The packer 138 may be reinserted into the drilling head 114 in the opposite manner. The packer 138 is placed on the drilling head 114 and rotated until the lugs 139 on the packer 138 are aligned with the slots 137 in the upper housing 136 and the packer then slides axially into position. The drive bushing 140, if not already installed, is placed over the packer 138, the slots 163 are aligned with the tabs 162 on the packer 138, and the drive bushing is slid into position. The fluid pressure in the upper cavity 191 can be released and the fluid pressure in the lower cavity 190 forces the main piston 188 into engagement with the retainer ring 182. The retainer ring 182 compresses radially inward and engages the groove 186. The packer is thus secured and operations can be resumed.

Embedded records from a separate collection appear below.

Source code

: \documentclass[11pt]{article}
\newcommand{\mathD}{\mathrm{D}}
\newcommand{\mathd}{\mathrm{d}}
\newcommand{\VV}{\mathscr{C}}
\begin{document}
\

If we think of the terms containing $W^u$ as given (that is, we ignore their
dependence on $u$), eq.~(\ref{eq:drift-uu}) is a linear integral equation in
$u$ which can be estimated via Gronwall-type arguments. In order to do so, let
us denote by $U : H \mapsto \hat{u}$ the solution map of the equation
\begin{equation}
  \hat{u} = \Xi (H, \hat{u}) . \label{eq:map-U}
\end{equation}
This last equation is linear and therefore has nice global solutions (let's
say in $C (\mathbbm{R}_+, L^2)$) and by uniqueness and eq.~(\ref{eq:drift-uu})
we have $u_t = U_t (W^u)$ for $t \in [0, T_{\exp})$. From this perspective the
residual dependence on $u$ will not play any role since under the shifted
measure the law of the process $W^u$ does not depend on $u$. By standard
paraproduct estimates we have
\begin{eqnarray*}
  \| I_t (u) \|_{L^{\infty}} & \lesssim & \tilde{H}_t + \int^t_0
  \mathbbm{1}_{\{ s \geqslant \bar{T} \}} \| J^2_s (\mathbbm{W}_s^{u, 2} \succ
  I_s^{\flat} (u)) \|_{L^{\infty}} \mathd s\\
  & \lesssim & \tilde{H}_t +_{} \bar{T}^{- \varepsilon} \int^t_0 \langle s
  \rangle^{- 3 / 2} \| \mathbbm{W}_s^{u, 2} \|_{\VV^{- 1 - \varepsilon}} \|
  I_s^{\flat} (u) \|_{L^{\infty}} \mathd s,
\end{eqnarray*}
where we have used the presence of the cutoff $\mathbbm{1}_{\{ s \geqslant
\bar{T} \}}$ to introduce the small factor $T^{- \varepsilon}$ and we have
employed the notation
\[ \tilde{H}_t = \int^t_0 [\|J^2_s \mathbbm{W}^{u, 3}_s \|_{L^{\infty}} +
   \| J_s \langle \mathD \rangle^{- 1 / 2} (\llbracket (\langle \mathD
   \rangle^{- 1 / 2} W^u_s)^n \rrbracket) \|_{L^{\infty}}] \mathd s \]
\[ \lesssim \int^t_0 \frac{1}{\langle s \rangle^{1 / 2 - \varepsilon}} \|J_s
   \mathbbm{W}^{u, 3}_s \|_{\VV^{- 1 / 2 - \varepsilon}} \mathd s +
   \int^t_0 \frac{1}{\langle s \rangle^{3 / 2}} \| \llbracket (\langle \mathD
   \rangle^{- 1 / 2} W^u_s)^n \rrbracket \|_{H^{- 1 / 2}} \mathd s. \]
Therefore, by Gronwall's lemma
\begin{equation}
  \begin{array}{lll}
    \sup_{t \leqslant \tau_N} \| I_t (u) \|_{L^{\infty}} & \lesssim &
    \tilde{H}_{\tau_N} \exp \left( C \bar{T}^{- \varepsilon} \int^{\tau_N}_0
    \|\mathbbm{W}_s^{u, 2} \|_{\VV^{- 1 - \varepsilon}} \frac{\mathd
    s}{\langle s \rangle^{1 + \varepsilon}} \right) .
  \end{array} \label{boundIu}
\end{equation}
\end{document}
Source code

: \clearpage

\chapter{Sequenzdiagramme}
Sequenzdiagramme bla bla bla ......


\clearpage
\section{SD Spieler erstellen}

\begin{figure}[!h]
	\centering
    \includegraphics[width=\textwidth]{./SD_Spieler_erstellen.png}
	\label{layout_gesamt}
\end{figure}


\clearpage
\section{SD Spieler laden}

FIG. 8 is a schematic cross sectional view of another embodiment of the drilling head. The embodiment shows two primary changes where one is to the packer 210 and the other to the manner in which the remaining portions of the drilling head 114 are retained to the lower body 142. Any of the changes could be used with other embodiments and is not limited to the embodiment shown. In this embodiment, the other portions of the drilling head 114 remain substantially unchanged. The packer 210 includes a mandrel 212a and a pressure assisted element 212b is disposed radially inward from the mandrel and is axially bound by the mandrel on either end of the pressure assisted element. The pressure assisted element 212b is shown in an unengaged mode on the right side of the centerline in FIG. 8 and in an engaged mode with a drill string 110 on the left side of FIG. 8. A port(s) 214 is disposed through the sidewall of the packer 210 radially outward from the pressure assisted element 212b and is connected to fluid passageway(s) 213 leading to the power unit 118 and control unit 128, referenced in FIG. 4. A drill string 110 having a shoulder 208 at each typical pipe joint is axially disposed through the drilling head 114 on the left side of the centerline. A cavity 216 in the engaged position shown on the left side of FIG. 8 is formed when fluid pressure forces the pressure assisted element 212b toward the drill string 110. The pressure assisted element assists in conforming the packer to variations in size and/or shape of different portions of the drill string, such as shoulder 208, as the drill string is inserted through the drilling head.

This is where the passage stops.